The event, titled “Facing Autocracy, A Global Challenge,” was hosted at Encina Hall by Stanford’s Center for Democracy, Development and the Rule of Law (CDDRL).
López is a leader of the democratic opposition movement in Venezuela. Today, autocrat Nicolás Maduro leads the Venezuelan state. CDDRL described López’s experience as living “through the gradual deterioration of what was once a regional reference for democracy” that transitioned “into an authoritarian regime that has created the worst humanitarian and migration crisis in the Western Hemisphere.”
López, the founder of the progressive and social-democratic political party Voluntad Popular, opened the talk by detailing his entrance into politics and the journey he took to founding the party. He served as the mayor of Chacao, Venezuela from 2000 to 2008 until he was no longer allowed to run for office because of restrictions instituted by the autocratic national government in Caracas.

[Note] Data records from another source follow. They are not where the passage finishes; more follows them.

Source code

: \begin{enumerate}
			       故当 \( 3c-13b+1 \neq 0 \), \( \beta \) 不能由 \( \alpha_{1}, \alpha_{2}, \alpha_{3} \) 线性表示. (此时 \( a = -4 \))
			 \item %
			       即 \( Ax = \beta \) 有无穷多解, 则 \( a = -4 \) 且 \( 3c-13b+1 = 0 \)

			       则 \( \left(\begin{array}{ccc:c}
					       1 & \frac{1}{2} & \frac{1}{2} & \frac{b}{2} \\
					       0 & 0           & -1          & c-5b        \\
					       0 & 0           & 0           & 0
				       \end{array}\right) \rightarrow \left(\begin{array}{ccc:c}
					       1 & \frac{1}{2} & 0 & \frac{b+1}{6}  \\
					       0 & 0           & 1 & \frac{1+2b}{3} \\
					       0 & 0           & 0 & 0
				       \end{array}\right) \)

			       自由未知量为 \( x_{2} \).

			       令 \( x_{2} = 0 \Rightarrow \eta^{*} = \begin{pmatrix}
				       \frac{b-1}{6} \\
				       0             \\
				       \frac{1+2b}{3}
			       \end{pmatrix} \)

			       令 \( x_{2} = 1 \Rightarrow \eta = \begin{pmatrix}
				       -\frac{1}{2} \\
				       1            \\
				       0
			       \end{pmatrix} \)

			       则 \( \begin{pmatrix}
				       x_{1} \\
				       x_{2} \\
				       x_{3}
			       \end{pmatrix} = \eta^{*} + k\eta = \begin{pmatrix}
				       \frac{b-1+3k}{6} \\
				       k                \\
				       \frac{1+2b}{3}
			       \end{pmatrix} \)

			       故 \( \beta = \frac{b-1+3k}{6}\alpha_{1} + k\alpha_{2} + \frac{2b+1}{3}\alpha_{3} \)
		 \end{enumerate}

López said he was one of many politicians who were targeted by the authoritarian state and disqualified from running for office because of alleged corruption. In response, López founded the Voluntad Popular party, whose mission he said is to ensure “all rights for all people.” López believes this message is representative of “the promised land of democracy.” In addition to promoting candidates for office, Voluntad Popular trains Venezuelans in non-violent protest and civil resistance, according to López.
In 2014, López was federally imprisoned for four years as a political prisoner before being placed under house arrest. He was eventually released in 2019. The cause of the arrest, according to López, was his leadership championing democracy and leading Venezuelans in non-violent protest. He later took refuge in the Spanish embassy in Caracas before moving to Spain in 2020. He has now lived in exile for over a year.

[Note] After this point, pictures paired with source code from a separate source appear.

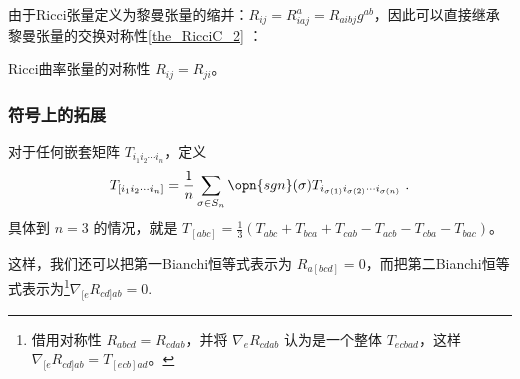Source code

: 由于Ricci张量定义为黎曼张量的缩并：$R_{ij}=R^a_{iaj}=R_{aibj}g^{ab}$，因此可以直接继承黎曼张量的交换对称性\autoref{the_RicciC_2} ：

\begin{theorem}{Ricci曲率张量的对称性}
$R_{ij}=R_{ji}$。
\end{theorem}

\subsubsection{符号上的拓展}

对于任何嵌套矩阵 $T_{i_1i_2\cdots i_n}$，定义
\begin{equation}
T_{[i_1i_2\cdots i_n]}=\frac{1}{n}\sum\limits_{\sigma\in S_n}\opn{sgn}(\sigma)T_{i_{\sigma(1)}i_{\sigma(2)}\cdots i_{\sigma(n)}}~.
\end{equation}
具体到 $n=3$ 的情况，就是 $T_{[abc]}=\frac{1}{3}(T_{abc}+T_{bca}+T_{cab}-T_{acb}-T_{cba}-T_{bac})$。





这样，我们还可以把第一Bianchi恒等式表示为 $R_{a[bcd]}=0$，而把第二Bianchi恒等式表示为\footnote{借用对称性 $R_{abcd}=R_{cdab}$，并将 $\nabla_eR_{cdab}$ 认为是一个整体 $T_{ecbad}$，这样 $\nabla_{[e}R_{cd]ab}=T_{[ecb]ad}$。}$\nabla_{[e}R_{cd]ab}=0$.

Throughout his talk, López emphasized the importance of democratic advocacy and the necessary steps to prevent the rise of autocracy. He pointed to civil society as a “main indicator of democratic growth,” believing that citizens who are united through a civil society are more inclined to join together to protest and push for democracy. López also advocated for sanctions against Venezuela from democratic world leaders, which he believes are a necessity to influence change in autocratic regimes. He also encouraged increased advocacy for political prisoners, which he described as a “lifeline” during his imprisonment.
Pushing for idealism and optimism in the global fight for freedom, López told attendees to “assuredly believe that we are facing an opportunity to create a global alliance for freedom and usher a fourth wave of democratization.”

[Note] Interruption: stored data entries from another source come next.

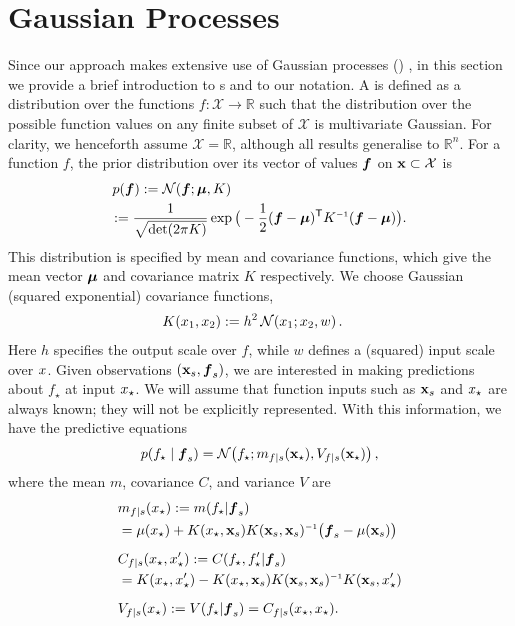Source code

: \documentclass[twoside]{article}
\begin{document}
\section{Gaussian Processes}
Since our  approach makes extensive use of Gaussian processes (\gp) \cite{GPsBook}, in this section we provide a brief introduction to \gp s and to our notation. A \gpb is defined as a distribution over the functions $f: \mathcal{X} \rightarrow \mathbb{R}$ such that the distribution over the possible function values on any finite subset of $\mathcal{X}$ is multivariate Gaussian. For clarity, we henceforth assume $\mathcal{X} = \mathbb{R}$, although all results generalise to $\mathbb{R}^n$. For a function $f$, the prior distribution over its vector of values $\vf$ on $\vlfv \subset \mathcal{X}$ is
\begin{align}%
&\po{\vf}  \deq \N{\vf}{\vmu}{K}\nonumber\\
&\!\deq\frac{1}{\sqrt{\det({2\pi K})}}\exp \big(-\frac{1}{2}(\vf-\vmu)\tra K\inv(\vf-\vmu)\big).
\end{align}
This distribution is specified by mean and covariance functions, which give the mean vector $\vmu$ and covariance matrix $K$ respectively. 
We choose Gaussian (squared exponential) covariance functions,
\begin{align} \label{eq:Gaussian_cov_fn}
\textstyle
K(\lfv_1,\lfv_2)& \deq h^2\,\N{\lfv_1}{\lfv_2}{w}.
\end{align} 
Here $h$ specifies the output scale over $f$, while $w$ defines a (squared) input scale over $\lfv$. 
Given observations $(\vlfv_s,\vf_s)$, we are interested in making predictions about  $f_\star$ at input $\lfv_\star$. We will assume that function inputs such as $\vlfv_s$ and $\lfv_\star$ are always known; they will not be explicitly represented. With this information, we have the predictive equations
\begin{equation}
 \pskinny{f\st}{\vf_s} = 
\bN{f\st}
{\meancond{f}{\vlfv_\star}{s}}
{\covcond{f}{\vlfv_\star}{s}}\,,
\end{equation}
where the mean $m$, covariance $C$, and variance $V$ are
\begin{align} 
& \meancond{f}{\lfv_\star}{s}
 \deq \mean{f_\star}{\vf_s} 
\nonumber\\
& = \mu(\lfv_\star)+
K(\lfv_\star,\vlfv_s)
K(\vlfv_s,\vlfv_s)\inv
\bigl(\vf_s-{\mu}(\vlfv_s)\bigr)
\label{eq:GPMean}
\\[0.2cm]
& C_{f|s}(\lfv_\star, \lfv'_\star)
 \deq C(f_\star,f'_\star|\vf_s) 
\nonumber\\
& =K(\lfv_\star,\lfv'_\star) - 
K(\lfv_\star,\vlfv_s)
K(\vlfv_s,\vlfv_s)\inv
K(\vlfv_s,\lfv'_\star)%
\\[0.2cm]
& \covcond{f}{\lfv_\star}{s}
\deq {\cov{f_\star}{\vf_s}} 
= C_{f|s}(\lfv_\star, \lfv_\star).
\end{align} 
\end{document}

“We are in a moment where we are obliged to create a freedom alliance that ignites the spirit of idealism,” López said. The freedom alliance represents López’s ideal coalition of democratic states across the world advocating for democracy. He describes the alliance as “gasoline” for the rise of democracy and the fall of autocratic regimes.
López ended his talk by calling on Stanford students to take responsibility for fighting for freedom globally. The same, he said, goes for institutions such as Stanford, which also have an obligation to promote democracy.
Members of the audience, including students and staff, praised López’s talk.
“Leopoldo Lopez is a champion for freedom in the world, ” said Hoover Institution visiting fellow Markos Kounalakis. “He is passionate and committed and has paid, in many ways, a very high price for his work on behalf of democracy and freedom.”
CDDRL Director Kathryn Stoner said she hopes that López has “inspired Stanford students in the way that he has inspired all of us at CDDRL to take action. Democracy needs defenders.”
Venezuelan student Isabella Pacheco ’24 added that she was “grateful that Stanford is bringing in international politicians and promoting issues that many students may not be aware of.”